No. 162

551.001/3–3151

Memorandum of Conversation, by the Special Assistant to the President ( Harriman)1
top secret

The conversation began with an exchange of amenities in which Auriol explained again his principal purpose of getting people in the United States to appreciate the real vigor of France, and I congratulated him on the value of his visit.

He then said that he wanted to talk to me about the USSR. During the period we were building up our military forces, he considered we should gain time through diplomacy. I told him I agreed in principle, but I assumed that he did not mean appeasement or that we should be deviated from the vigorous steps necessary to build military strength. I explained that I had found that whenever the Soviets violently objected to what we were doing, it usually was the very action that was most important for us to take. I said it seemed clear that in the conversations of the four Deputies, and later at the Foreign Ministers meeting, the principal Soviet objective was to split the Allies, reduce the speed of rearmament, and block the bringing of Germany into the European armies. I felt sure that he understood this danger, and applauded the French for the steps they were taking through the Schuman Plan, and now through their leadership in bringing the Germans into the continental defense arrangements. I suggested, however, that they were being a bit too technical on the military details of these arrangements, and expressed the hope that they would not let rather narrow political concepts interfere with practical military arrangements.

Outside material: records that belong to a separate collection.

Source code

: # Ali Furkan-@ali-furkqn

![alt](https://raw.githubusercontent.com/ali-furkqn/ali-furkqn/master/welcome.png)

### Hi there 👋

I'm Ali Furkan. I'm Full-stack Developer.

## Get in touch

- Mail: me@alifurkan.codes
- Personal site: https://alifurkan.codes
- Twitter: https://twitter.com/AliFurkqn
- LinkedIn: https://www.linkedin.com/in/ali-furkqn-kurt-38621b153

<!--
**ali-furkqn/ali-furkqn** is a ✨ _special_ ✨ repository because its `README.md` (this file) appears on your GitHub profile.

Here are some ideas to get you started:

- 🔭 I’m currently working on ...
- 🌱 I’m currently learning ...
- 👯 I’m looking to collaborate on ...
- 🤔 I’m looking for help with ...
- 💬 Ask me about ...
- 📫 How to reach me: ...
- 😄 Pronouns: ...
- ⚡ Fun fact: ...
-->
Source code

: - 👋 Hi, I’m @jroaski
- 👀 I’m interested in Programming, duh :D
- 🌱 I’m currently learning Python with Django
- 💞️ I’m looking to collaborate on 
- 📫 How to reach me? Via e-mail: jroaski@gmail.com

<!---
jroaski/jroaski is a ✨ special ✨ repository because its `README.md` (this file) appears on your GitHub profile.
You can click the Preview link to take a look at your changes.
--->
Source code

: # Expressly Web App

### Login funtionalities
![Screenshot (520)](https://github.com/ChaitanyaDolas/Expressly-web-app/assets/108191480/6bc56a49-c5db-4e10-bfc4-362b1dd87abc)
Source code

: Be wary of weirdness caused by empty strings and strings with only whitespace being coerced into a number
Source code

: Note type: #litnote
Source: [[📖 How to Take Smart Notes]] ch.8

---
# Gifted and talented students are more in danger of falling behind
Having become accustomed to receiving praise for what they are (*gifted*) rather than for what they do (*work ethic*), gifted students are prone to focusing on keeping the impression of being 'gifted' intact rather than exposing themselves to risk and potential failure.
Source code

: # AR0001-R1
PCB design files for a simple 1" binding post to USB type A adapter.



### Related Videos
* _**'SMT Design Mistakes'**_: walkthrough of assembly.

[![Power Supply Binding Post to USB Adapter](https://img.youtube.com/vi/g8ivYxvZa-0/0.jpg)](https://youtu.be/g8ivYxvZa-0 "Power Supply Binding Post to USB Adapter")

President Auriol then launched into a denunciation of the Germans as strongly nationalistic and revengeful. He explained the history of the 20’s in rather a narrow way and said that the Germans could not be trusted. He said that even the German Socialist Party was strongly nationalistic, particularly Schumacher, and [Page 379] that if we rearm the Germans, they might well bring on war in their desire for a unified Germany.

As David Bruce had warned me this would be his attitude and had suggested that I take the opportunity to discuss the German question with him, I told him that I did not quite agree with his analysis of the 20’s; that there had been mistakes on the part of the Allies. I did believe, however, that the Germans would follow positive action; that with all of the confused pressures on the Germans perhaps the strongest today was the desire to be associated with the West; that if the Western countries brought them into what Churchill called “an honorable association”, this might well become the foundation of German policy. The clear fact was, however, that we had no alternative. We could not suppress the Germans and at the same time present a strong enough front against the Russians. To leave 60 million vigorous people in vacuum was the most dangerous kind of policy. The desire of the Germans for a united Germany will certainly continue, but a close association with the West would provide a basis for controlling their ambitions within the framework of the general Western policy towards Eastern Europe. There would be many other difficulties in the future, such as problems between Poland and Germany. The important thing now was to build a strong unity in the North Atlantic community. If we stuck together, we would then have reasonable hope of working things out. I underlined that the American people would not understand any unreasonable delay in regard to Germany or narrow quibbling over matters which were militarily unsound.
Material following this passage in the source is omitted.